* ACTIVITY
Reproduce the listing below exactly. Pictures do not belong in the copy.

* RECORDS SHOWN
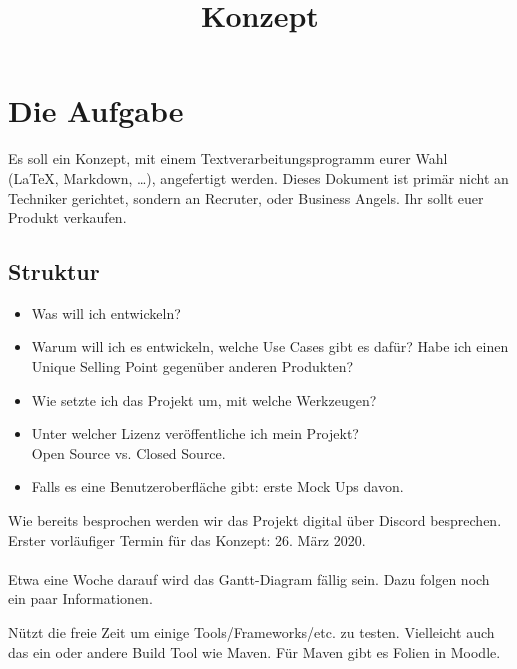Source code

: \documentclass[12pt, oneside]{article}
\title{Konzept}
\begin{document}
 \setlength{\parindent}{0em} 
\maketitle

\section{Die Aufgabe}
Es soll ein Konzept, mit einem Textverarbeitungsprogramm eurer Wahl \\(\LaTeX, Markdown, \ldots), angefertigt werden. Dieses Dokument ist primär nicht an Techniker gerichtet, sondern an Recruter, oder Business Angels. Ihr sollt euer \\ Produkt verkaufen.

\subsection*{Struktur}
\begin{itemize}
	\item Was will ich entwickeln?
	\item Warum will ich es entwickeln, welche Use Cases gibt es dafür? Habe ich einen Unique Selling Point gegenüber anderen Produkten?
	\item Wie setzte ich das Projekt um, mit welche Werkzeugen?
	\item Unter welcher Lizenz veröffentliche ich mein Projekt?\\ Open Source vs. Closed Source.
	\item Falls es eine Benutzeroberfläche gibt: erste Mock Ups davon.
\end{itemize}

Wie bereits besprochen werden wir das Projekt digital über Discord besprechen. \\ Erster vorläufiger Termin für das Konzept: 26. März 2020. 
\\ \\Etwa eine Woche darauf wird das Gantt-Diagram fällig sein. Dazu folgen noch ein paar Informationen.
\\
\begin{tcolorbox}
	Nützt die freie Zeit um einige Tools/Frameworks/etc. zu testen. Vielleicht auch das ein oder andere Build Tool wie Maven. Für Maven gibt es Folien in Moodle.
\end{tcolorbox}
\end{document}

* PROBLEM SOLUTION
Source code

: \documentclass[12pt, oneside]{article}
\title{Konzept}
\begin{document}
 \setlength{\parindent}{0em} 
\maketitle

\section{Die Aufgabe}
Es soll ein Konzept, mit einem Textverarbeitungsprogramm eurer Wahl \\(\LaTeX, Markdown, \ldots), angefertigt werden. Dieses Dokument ist primär nicht an Techniker gerichtet, sondern an Recruter, oder Business Angels. Ihr sollt euer \\ Produkt verkaufen.

\subsection*{Struktur}
\begin{itemize}
	\item Was will ich entwickeln?
	\item Warum will ich es entwickeln, welche Use Cases gibt es dafür? Habe ich einen Unique Selling Point gegenüber anderen Produkten?
	\item Wie setzte ich das Projekt um, mit welche Werkzeugen?
	\item Unter welcher Lizenz veröffentliche ich mein Projekt?\\ Open Source vs. Closed Source.
	\item Falls es eine Benutzeroberfläche gibt: erste Mock Ups davon.
\end{itemize}

Wie bereits besprochen werden wir das Projekt digital über Discord besprechen. \\ Erster vorläufiger Termin für das Konzept: 26. März 2020. 
\\ \\Etwa eine Woche darauf wird das Gantt-Diagram fällig sein. Dazu folgen noch ein paar Informationen.
\\
\begin{tcolorbox}
	Nützt die freie Zeit um einige Tools/Frameworks/etc. zu testen. Vielleicht auch das ein oder andere Build Tool wie Maven. Für Maven gibt es Folien in Moodle.
\end{tcolorbox}
\end{document}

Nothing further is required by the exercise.